Al otro lado de la línea se encontraba Esteban Allende.

Después de escuchar la pregunta de Mathieu Lambert, se quedó en silencio por un buen rato.

Isabel Allende estaba justo a su lado, Vanesa Allende también…, ¡y Yeray Méndez!

Además, el altavoz de su teléfono estaba bastante alto.

Así que, en cuanto Mathieu formuló su pregunta, todos la escucharon.

En ese momento, todas las miradas se clavaron en Esteban.

«¿Qué significa esto?».

«Si Mathieu pregunta eso… ¿será que él?».

Esteban apartó la mirada de Isabel y, frunciendo el ceño, le dijo a Mathieu por el teléfono:

—¿Qué? ¿También te quiere sacar sangre a ti?

Vanesa, Isabel, Yeray:

—…

En cuanto soltó esa pregunta, Mathieu, al otro lado de la línea, se quedó helado por un segundo.

Especialmente al escuchar ese «también».

—¿Cómo que también? ¿A ustedes también les va a sacar sangre? —preguntó Mathieu.

—Ajá —respondió Esteban, y luego preguntó—: ¿De verdad fue ella la que te pidió la muestra?

Aunque Esteban no compartía las sospechas de Vanesa, ahora que Mathieu llamaba para preguntar lo mismo, aprovechó para confirmarlo.

Sobre todo porque ahora todos ellos estaban en Irlanda.

Así que Mathieu tenía que haber visto a su madre.

Al otro lado de la línea, Mathieu:

—…

Al escuchar el «de verdad» de Esteban, comprendió de inmediato que ellos también dudaban del asunto.

—Pues sí, fue ella.

Así que no había duda, era la señora Blanchet quien quería la muestra de sangre.

—¿Qué pasó? —preguntó Esteban.

—¿Que qué pasó? ¿A mí me preguntas? ¡Es tu mamá!

Ya que era la señora Blanchet la que pedía la sangre y, por cómo sonaba, Esteban estaba a punto de que se la sacaran sin tener ni idea de por qué, Mathieu, por muy lento que fuera a veces, no se atrevió a meterse en los asuntos de la familia Allende en ese momento.

Así que, antes de que Esteban pudiera preguntar algo más, Mathieu colgó el teléfono.

Cuando llegó con la familia Espinosa, ya tenía recuerdos de todo.

Y en su memoria, nunca había escuchado que dijeran que era recogida o algo por el estilo.

Así que no, no debía de serlo.

—Entonces no le des más vueltas al asunto —dijo Mathieu—. Total, no van a usar tu sangre para venderla.

—¿Pero qué cosas dices? ¿Crees que la señora Blanchet necesitaría hacer algo así?

Podría haber gente que vendiera su sangre, pero esa persona definitivamente no sería la señora Blanchet.

—A eso me refiero, así que ya no pienses en eso.

Pero, ¿y si Andrea de verdad tenía sangre de los Allende?

No podía ser, ¿o sí?
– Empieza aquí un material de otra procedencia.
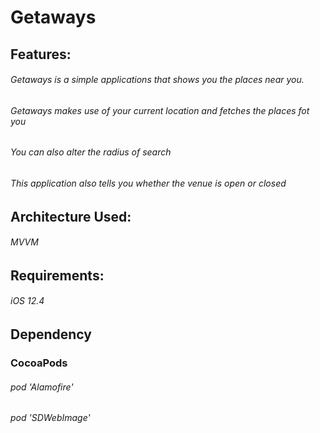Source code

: # Getaways

## Features:
###### Getaways is a simple applications that shows you the places near you.
###### Getaways makes use of your current location and fetches the places fot you
###### You can also alter the radius of search
###### This application also tells you whether the venue is open or closed

## Architecture Used:
###### MVVM

## Requirements:
###### iOS 12.4

## Dependency
### CocoaPods
###### pod 'Alamofire'
###### pod 'SDWebImage'
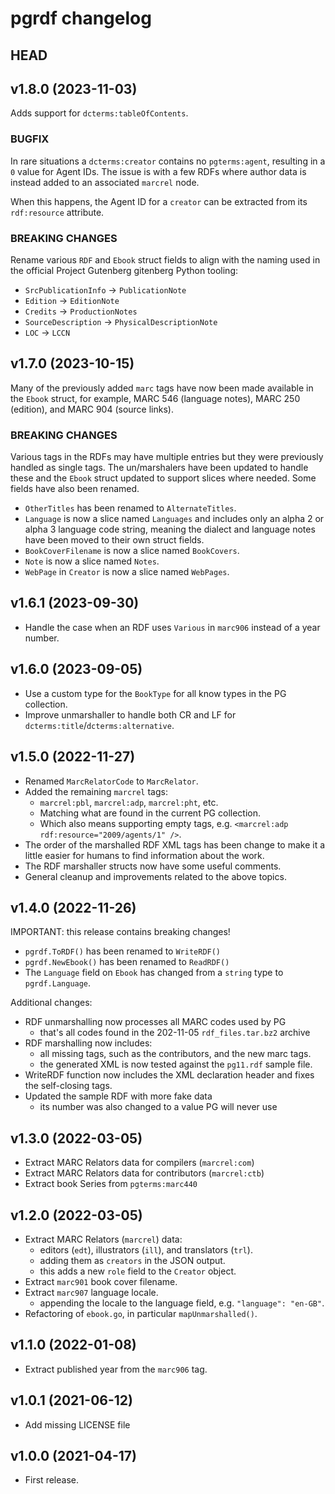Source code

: # pgrdf changelog

## HEAD


## v1.8.0 (2023-11-03)

Adds support for `dcterms:tableOfContents`.

### BUGFIX

In rare situations a `dcterms:creator` contains no `pgterms:agent`, resulting
in a `0` value for Agent IDs. The issue is with a few RDFs where author data
is instead added to an associated `marcrel` node.

When this happens, the Agent ID for a `creator` can be extracted from its
`rdf:resource` attribute.

### BREAKING CHANGES

Rename various `RDF` and `Ebook` struct fields to align with the naming
used in the official Project Gutenberg gitenberg Python tooling:

* `SrcPublicationInfo` -> `PublicationNote`
* `Edition` -> `EditionNote`
* `Credits` -> `ProductionNotes`
* `SourceDescription` -> `PhysicalDescriptionNote`
* `LOC` -> `LCCN`


## v1.7.0 (2023-10-15)

Many of the previously added `marc` tags have now been made available in
the `Ebook` struct, for example, MARC 546 (language notes), MARC 250 (edition),
and MARC 904 (source links).

### BREAKING CHANGES

Various tags in the RDFs may have multiple entries but they were previously
handled as single tags. The un/marshalers have been updated to handle these
and the `Ebook` struct updated to support slices where needed. Some fields
have also been renamed.

* `OtherTitles` has been renamed to `AlternateTitles`.
* `Language` is now a slice named `Languages` and includes only an alpha 2 or
  alpha 3 language code string, meaning the dialect and language notes have
  been moved to their own struct fields.
* `BookCoverFilename` is now a slice named `BookCovers`.
* `Note` is now a slice named `Notes`.
* `WebPage` in `Creator` is now a slice named `WebPages`.


## v1.6.1 (2023-09-30)

* Handle the case when an RDF uses `Various` in `marc906` instead of a year number.


## v1.6.0 (2023-09-05)

* Use a custom type for the `BookType` for all know types in the PG collection.
* Improve unmarshaller to handle both CR and LF for `dcterms:title`/`dcterms:alternative`.


## v1.5.0 (2022-11-27)

* Renamed `MarcRelatorCode` to `MarcRelator`.
* Added the remaining `marcrel` tags:
  * `marcrel:pbl`, `marcrel:adp`, `marcrel:pht`, etc.
  * Matching what are found in the current PG collection.
  * Which also means supporting empty tags, e.g. `<marcrel:adp rdf:resource="2009/agents/1" />`.
* The order of the marshalled RDF XML tags has been change to make it a little
  easier for humans to find information about the work.
* The RDF marshaller structs now have some useful comments.
* General cleanup and improvements related to the above topics.


## v1.4.0 (2022-11-26)

IMPORTANT: this release contains breaking changes! 

* `pgrdf.ToRDF()` has been renamed to `WriteRDF()`
* `pgrdf.NewEbook()` has been renamed to `ReadRDF()`
* The `Language` field on `Ebook` has changed from a `string` type to `pgrdf.Language`.

Additional changes:

* RDF unmarshalling now processes all MARC codes used by PG
  - that's all codes found in the 202-11-05 `rdf_files.tar.bz2` archive
* RDF marshalling now includes:
  - all missing tags, such as the contributors, and the new marc tags.
  - the generated XML is now tested against the `pg11.rdf` sample file.
* WriteRDF function now includes the XML declaration header and fixes the self-closing tags.
* Updated the sample RDF with more fake data
  - its number was also changed to a value PG will never use


## v1.3.0 (2022-03-05)

* Extract MARC Relators data for compilers (`marcrel:com`)
* Extract MARC Relators data for contributors (`marcrel:ctb`)
* Extract book Series from `pgterms:marc440`


## v1.2.0 (2022-03-05)

* Extract MARC Relators (`marcrel`) data:
  - editors (`edt`), illustrators (`ill`), and translators (`trl`).
  - adding them as `creators` in the JSON output.
  - this adds a new `role` field to the `Creator` object.
* Extract `marc901` book cover filename.
* Extract `marc907` language locale.
  - appending the locale to the language field, e.g. `"language": "en-GB"`.
* Refactoring of `ebook.go`, in particular `mapUnmarshalled()`.


## v1.1.0 (2022-01-08)

* Extract published year from the `marc906` tag.


## v1.0.1 (2021-06-12)

* Add missing LICENSE file


## v1.0.0 (2021-04-17)

* First release.
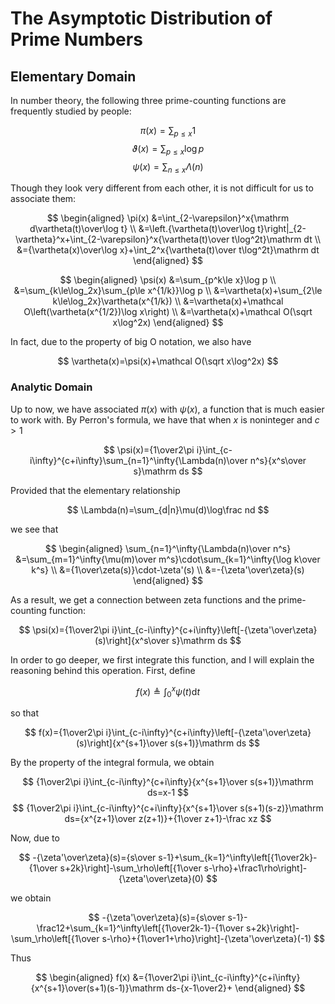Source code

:# The Asymptotic Distribution of Prime Numbers

## Elementary Domain

In number theory, the following three prime-counting functions are frequently studied by people:

$$
\pi(x)=\sum_{p\le x}1
$$
$$
\vartheta(x)=\sum_{p\le x}\log p
$$
$$
\psi(x)=\sum_{n\le x}\Lambda(n)
$$

Though they look very different from each other, it is not difficult for us to associate them:

$$
\begin{aligned}
\pi(x)
&=\int_{2-\varepsilon}^x{\mathrm d\vartheta(t)\over\log t} \\
&=\left.{\vartheta(t)\over\log t}\right|_{2-\vartheta}^x+\int_{2-\varepsilon}^x{\vartheta(t)\over t\log^2t}\mathrm dt \\
&={\vartheta(x)\over\log x}+\int_2^x{\vartheta(t)\over t\log^2t}\mathrm dt
\end{aligned}
$$

$$
\begin{aligned}
\psi(x)
&=\sum_{p^k\le x}\log p \\
&=\sum_{k\le\log_2x}\sum_{p\le x^{1/k}}\log p \\
&=\vartheta(x)+\sum_{2\le k\le\log_2x}\vartheta(x^{1/k}) \\
&=\vartheta(x)+\mathcal O\left(\vartheta(x^{1/2})\log x\right) \\
&=\vartheta(x)+\mathcal O(\sqrt x\log^2x)
\end{aligned}
$$

In fact, due to the property of big O notation, we also have

$$
\vartheta(x)=\psi(x)+\mathcal O(\sqrt x\log^2x)
$$

### Analytic Domain

Up to now, we have associated $\pi(x)$ with $\psi(x)$, a function that is much easier to work with. By Perron's formula, we have that when $x$ is noninteger and $c>1$

$$
\psi(x)={1\over2\pi i}\int_{c-i\infty}^{c+i\infty}\sum_{n=1}^\infty{\Lambda(n)\over n^s}{x^s\over s}\mathrm ds
$$

Provided that the elementary relationship

$$
\Lambda(n)=\sum_{d|n}\mu(d)\log\frac nd
$$

we see that

$$
\begin{aligned}
\sum_{n=1}^\infty{\Lambda(n)\over n^s}
&=\sum_{m=1}^\infty{\mu(m)\over m^s}\cdot\sum_{k=1}^\infty{\log k\over k^s} \\
&={1\over\zeta(s)}\cdot-\zeta'(s) \\
&=-{\zeta'\over\zeta}(s)
\end{aligned}
$$

As a result, we get a connection between zeta functions and the prime-counting function:

$$
\psi(x)={1\over2\pi i}\int_{c-i\infty}^{c+i\infty}\left[-{\zeta'\over\zeta}(s)\right]{x^s\over s}\mathrm ds
$$

In order to go deeper, we first integrate this function, and I will explain the reasoning behind this operation. First, define

$$
f(x)\triangleq\int_0^x\psi(t)\mathrm dt
$$

so that

$$
f(x)={1\over2\pi i}\int_{c-i\infty}^{c+i\infty}\left[-{\zeta'\over\zeta}(s)\right]{x^{s+1}\over s(s+1)}\mathrm ds
$$

By the property of the integral formula, we obtain

$$
{1\over2\pi i}\int_{c-i\infty}^{c+i\infty}{x^{s+1}\over s(s+1)}\mathrm ds=x-1
$$
$$
{1\over2\pi i}\int_{c-i\infty}^{c+i\infty}{x^{s+1}\over s(s+1)(s-z)}\mathrm ds={x^{z+1}\over z(z+1)}+{1\over z+1}-\frac xz
$$

Now, due to

$$
-{\zeta'\over\zeta}(s)={s\over s-1}+\sum_{k=1}^\infty\left[{1\over2k}-{1\over s+2k}\right]-\sum_\rho\left[{1\over s-\rho}+\frac1\rho\right]-{\zeta'\over\zeta}(0)
$$

we obtain

$$
-{\zeta'\over\zeta}(s)={s\over s-1}-\frac12+\sum_{k=1}^\infty\left[{1\over2k-1}-{1\over s+2k}\right]-\sum_\rho\left[{1\over s-\rho}+{1\over1+\rho}\right]-{\zeta'\over\zeta}(-1)
$$

Thus

$$
\begin{aligned}
f(x)
&={1\over2\pi i}\int_{c-i\infty}^{c+i\infty}{x^{s+1}\over(s+1)(s-1)}\mathrm ds-{x-1\over2}+
\end{aligned}
$$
Nunca había oído que a Esteban se le hubiera perdido una hermana o algo parecido.

Y si se le hubiera perdido una hermana, ¿para qué se tomaría la señora Blanchet la molestia de sacarle sangre a Esteban en un plan tan complicado?

¿No sería más fácil usar la suya?

¡Con razón los Allende estaban todos sacados de onda, como si casi los hubieran estafado!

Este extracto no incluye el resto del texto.